Für das Netzwerk „Revier WIRd Region“ steht fest, dass der Strukturwandel im Rheinischen Revier unumkehrbar ist und seine Möglichkeiten mit hohem Tempo und breiter Beteiligung genutzt werden müssen. Grundlage eines gelingenden Strukturwandels hin zu einer klimaneutralen Modellregion bleibt das Festhalten am Kohleausstieg, die Schaffung sozialversicherungspflichtiger Beschäftigung und der Ausbau der erneuerbaren Energien. Die Energiewende müsse naturverträglich, erneuerbar und dezentral gestaltet werden. Wichtig sei vor allem auch, den Bürgerinnen und Bürgern mehr Teilhabe zu ermöglichen. Dazu gehört nach Ansicht des Netzwerks auch, den Ausbau der erneuerbaren Energien mit Hilfe von Bürgerenergiegenossenschaften unkompliziert, unbürokratisch und wirtschaftlich zu organisieren. „Hier gibt es noch deutlichen Nachholbedarf“, so das Fazit auf der Entwicklungskonferenz. „Zwar wird im Gigawattpakt die Energiewende als ein gesellschaftliches Gemeinschaftsprojekt beschrieben, dass Wort Bürgerenergie sucht man dort aber vergebens.“

Mit der Installation von fast 4 Gigawatt an elektrischer Leistung der Erneuerbaren werde das im „Gigawattpakt“ verankerte Ziel für 2028 von 5 Gigawatt voraussichtlich erreicht. Dabei dürfe man aber nicht stehenbleiben. Alle verträglich zu erschließenden Potenziale müssten genutzt werden, um einen möglichst hohen Anteil zur Deckung des regionalen Bedarfs von Bevölkerung, Industrie und Handwerk beizusteuern.

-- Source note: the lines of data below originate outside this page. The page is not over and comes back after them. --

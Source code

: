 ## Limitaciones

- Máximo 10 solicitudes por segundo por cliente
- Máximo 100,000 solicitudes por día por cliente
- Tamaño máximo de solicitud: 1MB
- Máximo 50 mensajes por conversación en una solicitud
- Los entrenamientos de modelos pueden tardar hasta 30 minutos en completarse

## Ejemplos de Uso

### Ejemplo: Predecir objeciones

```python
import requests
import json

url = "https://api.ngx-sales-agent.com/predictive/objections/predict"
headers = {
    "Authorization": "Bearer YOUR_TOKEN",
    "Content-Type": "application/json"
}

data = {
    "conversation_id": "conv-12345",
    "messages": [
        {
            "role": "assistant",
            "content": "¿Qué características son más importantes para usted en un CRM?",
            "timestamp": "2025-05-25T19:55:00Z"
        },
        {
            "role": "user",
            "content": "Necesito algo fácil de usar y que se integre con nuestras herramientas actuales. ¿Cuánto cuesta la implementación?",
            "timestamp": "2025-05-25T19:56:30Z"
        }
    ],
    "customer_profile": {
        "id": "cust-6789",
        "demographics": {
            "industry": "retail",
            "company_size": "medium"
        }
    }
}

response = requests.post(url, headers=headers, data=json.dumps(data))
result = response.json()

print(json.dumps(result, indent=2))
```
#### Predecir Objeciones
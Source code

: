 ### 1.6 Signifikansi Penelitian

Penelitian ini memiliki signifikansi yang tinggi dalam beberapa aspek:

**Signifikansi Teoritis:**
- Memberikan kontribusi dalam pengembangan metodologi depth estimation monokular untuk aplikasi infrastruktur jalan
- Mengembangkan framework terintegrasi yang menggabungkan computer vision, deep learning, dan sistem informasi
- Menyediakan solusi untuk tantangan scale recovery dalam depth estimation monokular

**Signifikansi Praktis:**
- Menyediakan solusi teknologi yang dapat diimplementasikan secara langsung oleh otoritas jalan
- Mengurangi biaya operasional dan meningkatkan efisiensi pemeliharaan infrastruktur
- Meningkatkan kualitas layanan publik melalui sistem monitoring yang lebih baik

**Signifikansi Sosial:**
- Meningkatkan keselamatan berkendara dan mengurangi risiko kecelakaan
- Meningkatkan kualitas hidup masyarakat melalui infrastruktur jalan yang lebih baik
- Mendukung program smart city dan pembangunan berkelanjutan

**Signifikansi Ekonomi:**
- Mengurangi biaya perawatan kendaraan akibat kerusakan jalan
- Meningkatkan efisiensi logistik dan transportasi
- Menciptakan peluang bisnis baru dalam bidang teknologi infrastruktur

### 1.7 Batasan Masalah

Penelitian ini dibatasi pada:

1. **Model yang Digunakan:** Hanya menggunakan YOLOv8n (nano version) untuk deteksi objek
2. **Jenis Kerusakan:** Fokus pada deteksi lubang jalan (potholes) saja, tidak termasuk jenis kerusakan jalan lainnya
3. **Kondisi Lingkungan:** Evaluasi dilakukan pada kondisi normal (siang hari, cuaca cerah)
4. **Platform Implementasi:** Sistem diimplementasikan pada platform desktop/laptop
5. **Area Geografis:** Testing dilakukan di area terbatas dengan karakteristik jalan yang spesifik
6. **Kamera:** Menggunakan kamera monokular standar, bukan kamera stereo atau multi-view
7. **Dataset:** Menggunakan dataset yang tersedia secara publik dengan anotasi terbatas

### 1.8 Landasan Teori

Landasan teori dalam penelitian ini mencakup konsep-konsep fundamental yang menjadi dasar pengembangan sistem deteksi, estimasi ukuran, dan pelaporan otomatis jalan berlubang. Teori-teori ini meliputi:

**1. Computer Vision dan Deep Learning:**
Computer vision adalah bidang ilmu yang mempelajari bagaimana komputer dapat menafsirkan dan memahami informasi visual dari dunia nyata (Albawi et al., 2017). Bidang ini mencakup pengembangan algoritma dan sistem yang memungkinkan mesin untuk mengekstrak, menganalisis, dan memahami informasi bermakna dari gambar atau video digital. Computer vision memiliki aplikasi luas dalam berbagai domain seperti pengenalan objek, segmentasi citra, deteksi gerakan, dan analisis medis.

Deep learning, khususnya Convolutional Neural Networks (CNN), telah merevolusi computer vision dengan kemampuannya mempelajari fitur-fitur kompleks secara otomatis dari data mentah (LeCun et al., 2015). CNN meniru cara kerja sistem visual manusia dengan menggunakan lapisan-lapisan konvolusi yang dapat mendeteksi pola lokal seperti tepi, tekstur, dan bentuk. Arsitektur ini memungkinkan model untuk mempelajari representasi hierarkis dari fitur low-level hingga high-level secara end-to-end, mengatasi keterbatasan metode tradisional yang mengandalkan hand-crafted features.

Grundsätzlich kritisiert das Netzwerk „Revier WIRd Region“ die überwiegende Beschränkung des Strukturwandels auf die rein wirtschaftliche Entwicklung. Soziale und ökologische Themen fänden kaum statt. Themen wie Umweltschutz, Bildung, Soziales sowie Aus- und Fortbildung für Beschäftigte kämen deutlich zu kurz. Ein erfolgreicher Strukturwandel brauche den Gleichklang aus ökonomischer, sozialer und ökologischer Transformation.

Beteiligung als zentraler Erfolgsfaktor

Das Netzwerk fordert deshalb eine Neujustierung des Strukturwandels und vor allem auch eine stärkere Einbeziehung der Zivilgesellschaft. Insbesondere müsse die weiter bestehende Intransparenz bei der Beteiligung von Bürgerinnen und Bürgern beseitigt werden. Die großen Schneisen der Entwicklung der Region seien bereits geschlagen ohne dass die in der RevierCharta verankerte Beteiligung eine aktive Rolle spielte. „Die Beteiligung der Bevölkerung war bislang eher symbolischer Art und muss endlich als zentraler Erfolgsfaktor für einen allgemein akzeptierten Strukturwandel verstanden werden“, so das Fazit des Netzwerks.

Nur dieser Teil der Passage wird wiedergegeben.